DevOps Advanced

Feature Flags and Progressive Delivery in Django: Canary Releases, A/B Tests, and Kill Switches

Ship to production continuously without big-bang risk. Build a feature-flag layer in Django, roll features out to a percentage of users, run A/B experiments, and add instant kill switches for when something goes wrong.

DjangoZen Team Jun 06, 2026 17 min read 163 views

Deploying code and releasing a feature should be two separate events. Feature flags let you merge to main, deploy on Tuesday, turn a feature on for 5% of users on Thursday, and roll it back in one click if metrics dip — all without a redeploy. This is progressive delivery, and it is how mature teams ship continuously without betting the site on every release. This tutorial builds a real flag system in Django and the delivery patterns it unlocks.
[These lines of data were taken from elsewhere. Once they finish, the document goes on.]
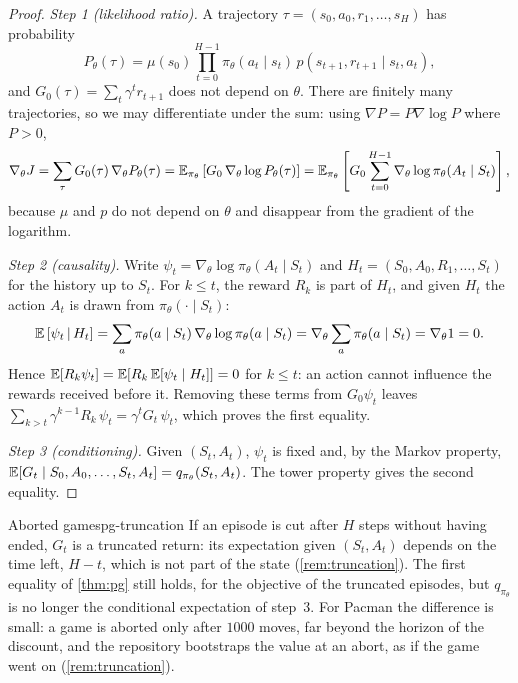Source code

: \begin{proof}
  \emph{Step 1 (likelihood ratio).} A trajectory $\tau = (s_0, a_0, r_1,
  \dots, s_H)$ has probability
  \begin{equation*}
    P_\theta(\tau) = \mu(s_0) \prod_{t=0}^{H-1} \pi_\theta(a_t \mid s_t)\,
    p(s_{t+1}, r_{t+1} \mid s_t, a_t),
  \end{equation*}
  and $G_0(\tau) = \sum_{t} \gamma^t r_{t+1}$ does not depend on $\theta$.
  There are finitely many trajectories, so we may differentiate under the
  sum: using $\nabla P = P \nabla \log P$ where $P > 0$,
  \begin{equation*}
    \nabla_\theta J = \sum_\tau G_0(\tau)\, \nabla_\theta P_\theta(\tau)
    = \mathbb{E}_{\pi_\theta}\left[ G_0\, \nabla_\theta \log P_\theta(\tau)
    \right]
    = \mathbb{E}_{\pi_\theta}\left[ G_0 \sum_{t=0}^{H-1} \nabla_\theta \log
    \pi_\theta(A_t \mid S_t) \right],
  \end{equation*}
  because $\mu$ and $p$ do not depend on $\theta$ and disappear from the
  gradient of the logarithm.

  \emph{Step 2 (causality).} Write $\psi_t = \nabla_\theta \log
  \pi_\theta(A_t \mid S_t)$ and $H_t = (S_0, A_0, R_1, \dots, S_t)$ for the
  history up to $S_t$. For $k \leq t$, the reward $R_k$ is part of $H_t$,
  and given $H_t$ the action $A_t$ is drawn from $\pi_\theta(\cdot \mid S_t)$:
  \begin{equation*}
    \mathbb{E}\left[\psi_t \,\middle|\, H_t\right] = \sum_a \pi_\theta(a \mid
    S_t)\, \nabla_\theta \log \pi_\theta(a \mid S_t) = \nabla_\theta \sum_a
    \pi_\theta(a \mid S_t) = \nabla_\theta 1 = 0.
  \end{equation*}
  Hence $\mathbb{E}[R_k \psi_t] = \mathbb{E}[R_k\, \mathbb{E}[\psi_t \mid H_t]] = 0$ for
  $k \leq t$: an action cannot influence the
  rewards received before it. Removing these terms from $G_0 \psi_t$ leaves
  $\sum_{k > t} \gamma^{k-1} R_k\, \psi_t = \gamma^t G_t\, \psi_t$, which
  proves the first equality.

  \emph{Step 3 (conditioning).} Given $(S_t, A_t)$, $\psi_t$ is fixed and,
  by the Markov property, $\mathbb{E}[G_t \mid S_0, A_0, \dots, S_t, A_t] =
  q_{\pi_\theta}(S_t, A_t)$. The tower property gives the second equality.
\end{proof}

\begin{remark}{Aborted games}{pg-truncation}
  If an episode is cut after $H$ steps without having ended, $G_t$ is a
  truncated return: its expectation given $(S_t, A_t)$ depends on the time
  left, $H - t$, which is not part of the state (\cref{rem:truncation}).
  The first equality of \cref{thm:pg} still holds, for the objective of the
  truncated episodes, but $q_{\pi_\theta}$ is no longer the conditional
  expectation of step~3. For Pacman the difference is small: a game is
  aborted only after $1000$ moves, far beyond the horizon of the discount,
  and the repository bootstraps the value at an abort, as if the game went
  on (\cref{rem:truncation}).
\end{remark}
Decoupling deploy from release

Without flags, every deploy is a gamble: all the new code goes live to everyone the instant it ships, so a bug is an outage and a rollback is another deploy under pressure. Feature flags break that coupling. The deploy becomes boring — the new code ships dormant, wrapped in a flag that is off — and the release becomes a controlled, reversible configuration change you make when you are ready and watching. That separation is the entire point: it turns scary, all-or-nothing launches into gradual, observable, instantly-reversible rollouts, and it lets code sit safely in production ahead of the business decision to turn it on.

It also unlocks workflows that are otherwise impossible: merging long-running work in small safe increments behind a flag instead of in a giant risky branch, testing in production with internal users before anyone else sees a feature, and giving product and sales a switch they can flip without engineering. The flag is the seam between "the code exists" and "customers experience it."

A minimal flag layer

You do not need a SaaS vendor to start. A small model captures the essentials — an on/off switch, a percentage rollout, and an explicit allowlist for specific users:

class FeatureFlag(models.Model):
    key = models.SlugField(unique=True)
    enabled = models.BooleanField(default=False)
    rollout_percent = models.PositiveSmallIntegerField(default=0)  # 0-100
    allowed_users = models.ManyToManyField(User, blank=True)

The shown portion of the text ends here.